Provided data:
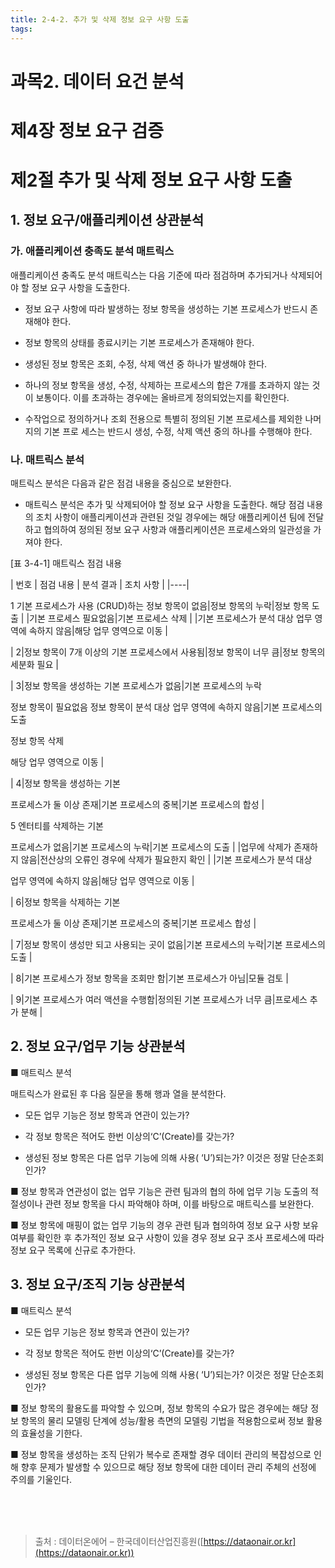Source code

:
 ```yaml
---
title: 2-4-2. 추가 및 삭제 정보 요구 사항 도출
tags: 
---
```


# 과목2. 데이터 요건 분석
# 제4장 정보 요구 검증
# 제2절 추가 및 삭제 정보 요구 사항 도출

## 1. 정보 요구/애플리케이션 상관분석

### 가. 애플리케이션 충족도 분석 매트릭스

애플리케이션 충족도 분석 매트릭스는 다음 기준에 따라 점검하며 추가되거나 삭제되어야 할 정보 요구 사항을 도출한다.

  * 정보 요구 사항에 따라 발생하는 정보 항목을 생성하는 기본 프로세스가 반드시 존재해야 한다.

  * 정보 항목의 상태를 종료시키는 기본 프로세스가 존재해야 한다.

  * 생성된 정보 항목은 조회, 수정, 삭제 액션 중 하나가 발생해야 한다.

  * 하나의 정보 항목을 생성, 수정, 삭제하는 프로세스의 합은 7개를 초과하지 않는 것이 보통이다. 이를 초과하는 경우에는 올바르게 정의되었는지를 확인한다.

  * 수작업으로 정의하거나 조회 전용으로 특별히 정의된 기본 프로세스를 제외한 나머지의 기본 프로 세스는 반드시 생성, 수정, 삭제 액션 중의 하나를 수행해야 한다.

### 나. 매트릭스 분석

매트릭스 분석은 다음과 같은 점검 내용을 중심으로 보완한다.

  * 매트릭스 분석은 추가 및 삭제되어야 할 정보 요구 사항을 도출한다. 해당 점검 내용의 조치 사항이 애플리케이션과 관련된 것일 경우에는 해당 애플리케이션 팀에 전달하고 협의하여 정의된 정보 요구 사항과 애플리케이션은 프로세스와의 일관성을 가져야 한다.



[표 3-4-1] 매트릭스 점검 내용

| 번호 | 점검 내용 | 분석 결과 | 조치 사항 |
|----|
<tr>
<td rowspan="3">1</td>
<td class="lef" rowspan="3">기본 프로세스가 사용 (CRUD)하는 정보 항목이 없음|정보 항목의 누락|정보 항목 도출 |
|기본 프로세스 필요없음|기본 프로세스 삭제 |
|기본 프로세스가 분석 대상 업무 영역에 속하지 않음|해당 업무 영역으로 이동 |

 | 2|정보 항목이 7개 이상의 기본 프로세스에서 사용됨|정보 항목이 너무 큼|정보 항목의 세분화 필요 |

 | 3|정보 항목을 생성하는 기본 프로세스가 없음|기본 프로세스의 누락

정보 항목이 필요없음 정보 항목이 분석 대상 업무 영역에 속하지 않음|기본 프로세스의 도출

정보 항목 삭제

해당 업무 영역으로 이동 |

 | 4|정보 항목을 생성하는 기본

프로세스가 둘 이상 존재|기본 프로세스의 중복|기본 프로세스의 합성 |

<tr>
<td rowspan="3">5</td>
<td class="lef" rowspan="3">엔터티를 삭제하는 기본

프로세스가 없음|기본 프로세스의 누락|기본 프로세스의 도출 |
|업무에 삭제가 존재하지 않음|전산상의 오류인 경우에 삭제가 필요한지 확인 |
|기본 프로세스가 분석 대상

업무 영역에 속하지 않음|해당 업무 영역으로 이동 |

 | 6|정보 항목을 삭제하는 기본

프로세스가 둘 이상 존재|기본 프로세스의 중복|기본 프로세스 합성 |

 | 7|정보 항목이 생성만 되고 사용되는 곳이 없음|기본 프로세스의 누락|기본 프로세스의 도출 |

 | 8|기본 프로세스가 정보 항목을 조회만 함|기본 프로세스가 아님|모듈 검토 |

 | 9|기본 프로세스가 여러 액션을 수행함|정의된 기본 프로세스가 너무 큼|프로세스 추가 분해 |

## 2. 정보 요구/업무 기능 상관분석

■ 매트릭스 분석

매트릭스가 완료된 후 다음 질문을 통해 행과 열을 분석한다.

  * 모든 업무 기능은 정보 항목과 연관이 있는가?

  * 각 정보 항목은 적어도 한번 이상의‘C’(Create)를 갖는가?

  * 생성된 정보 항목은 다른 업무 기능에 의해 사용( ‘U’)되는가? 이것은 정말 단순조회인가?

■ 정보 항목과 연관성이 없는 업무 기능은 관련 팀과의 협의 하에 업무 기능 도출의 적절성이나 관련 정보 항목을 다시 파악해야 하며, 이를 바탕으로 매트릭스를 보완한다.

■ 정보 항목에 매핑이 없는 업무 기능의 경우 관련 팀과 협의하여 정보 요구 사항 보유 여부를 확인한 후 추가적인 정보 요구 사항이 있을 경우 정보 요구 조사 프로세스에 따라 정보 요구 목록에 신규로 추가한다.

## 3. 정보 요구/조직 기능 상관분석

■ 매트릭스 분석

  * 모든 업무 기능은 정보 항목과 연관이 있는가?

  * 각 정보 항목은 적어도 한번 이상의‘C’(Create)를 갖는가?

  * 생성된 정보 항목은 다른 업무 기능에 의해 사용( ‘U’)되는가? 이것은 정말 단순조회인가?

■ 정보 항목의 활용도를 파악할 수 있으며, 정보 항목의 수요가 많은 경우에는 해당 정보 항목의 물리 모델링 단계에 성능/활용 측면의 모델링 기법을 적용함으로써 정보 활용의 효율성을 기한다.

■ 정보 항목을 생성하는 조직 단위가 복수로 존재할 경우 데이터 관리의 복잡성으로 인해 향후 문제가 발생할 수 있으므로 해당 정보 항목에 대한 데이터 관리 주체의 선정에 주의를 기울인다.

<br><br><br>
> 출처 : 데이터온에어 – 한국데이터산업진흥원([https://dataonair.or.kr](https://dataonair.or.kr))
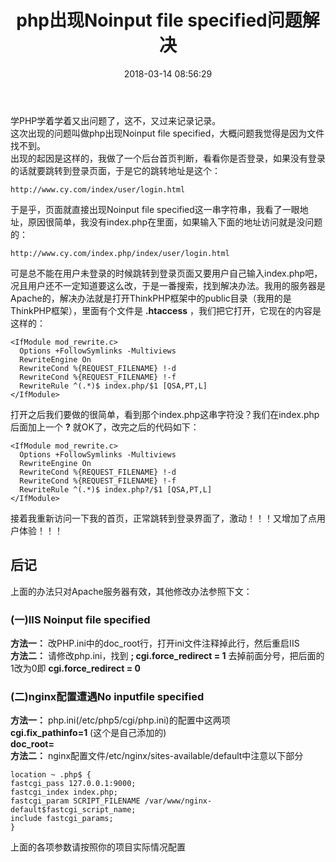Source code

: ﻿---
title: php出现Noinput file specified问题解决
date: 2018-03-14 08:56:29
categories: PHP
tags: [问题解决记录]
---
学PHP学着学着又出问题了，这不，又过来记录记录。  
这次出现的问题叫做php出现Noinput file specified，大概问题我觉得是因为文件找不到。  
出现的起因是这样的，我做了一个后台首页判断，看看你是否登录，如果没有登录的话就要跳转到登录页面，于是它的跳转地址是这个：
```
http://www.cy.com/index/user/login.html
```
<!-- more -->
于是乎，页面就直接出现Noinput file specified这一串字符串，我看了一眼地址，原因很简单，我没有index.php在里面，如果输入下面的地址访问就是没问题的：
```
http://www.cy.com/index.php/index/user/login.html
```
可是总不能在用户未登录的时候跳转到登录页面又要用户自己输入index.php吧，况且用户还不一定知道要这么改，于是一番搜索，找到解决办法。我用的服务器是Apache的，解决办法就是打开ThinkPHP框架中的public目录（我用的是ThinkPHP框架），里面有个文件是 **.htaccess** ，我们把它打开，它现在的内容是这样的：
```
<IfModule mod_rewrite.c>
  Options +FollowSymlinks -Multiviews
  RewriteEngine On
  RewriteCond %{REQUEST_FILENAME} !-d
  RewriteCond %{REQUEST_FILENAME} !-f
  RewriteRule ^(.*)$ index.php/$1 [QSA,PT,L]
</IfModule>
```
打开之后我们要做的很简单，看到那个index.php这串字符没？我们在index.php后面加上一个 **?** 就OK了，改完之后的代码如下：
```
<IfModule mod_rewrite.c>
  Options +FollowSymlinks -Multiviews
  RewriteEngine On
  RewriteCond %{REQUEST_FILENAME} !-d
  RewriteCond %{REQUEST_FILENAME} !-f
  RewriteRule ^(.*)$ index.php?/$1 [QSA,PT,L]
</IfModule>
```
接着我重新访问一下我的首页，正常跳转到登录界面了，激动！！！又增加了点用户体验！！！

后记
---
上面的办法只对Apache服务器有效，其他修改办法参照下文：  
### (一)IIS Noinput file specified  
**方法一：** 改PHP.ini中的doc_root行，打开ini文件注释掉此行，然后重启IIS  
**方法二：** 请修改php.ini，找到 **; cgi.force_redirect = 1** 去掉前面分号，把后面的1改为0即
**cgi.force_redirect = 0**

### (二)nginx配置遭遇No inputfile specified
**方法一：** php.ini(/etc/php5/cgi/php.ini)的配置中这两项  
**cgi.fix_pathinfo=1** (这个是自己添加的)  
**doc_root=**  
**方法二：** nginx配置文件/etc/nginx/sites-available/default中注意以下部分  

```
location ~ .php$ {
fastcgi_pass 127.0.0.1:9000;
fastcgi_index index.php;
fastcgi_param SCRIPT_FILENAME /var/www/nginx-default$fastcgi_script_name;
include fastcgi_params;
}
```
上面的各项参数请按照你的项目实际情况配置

Task objective: All that is needed is an exact copy of the lines from the top of the entries through the line containing "프로세스가 존재해야 한다.", pictures left out.

Task answer:
Source code

:
 ```yaml
---
title: 2-4-2. 추가 및 삭제 정보 요구 사항 도출
tags: 
---
```


# 과목2. 데이터 요건 분석
# 제4장 정보 요구 검증
# 제2절 추가 및 삭제 정보 요구 사항 도출

## 1. 정보 요구/애플리케이션 상관분석

### 가. 애플리케이션 충족도 분석 매트릭스

애플리케이션 충족도 분석 매트릭스는 다음 기준에 따라 점검하며 추가되거나 삭제되어야 할 정보 요구 사항을 도출한다.

  * 정보 요구 사항에 따라 발생하는 정보 항목을 생성하는 기본 프로세스가 반드시 존재해야 한다.

  * 정보 항목의 상태를 종료시키는 기본 프로세스가 존재해야 한다.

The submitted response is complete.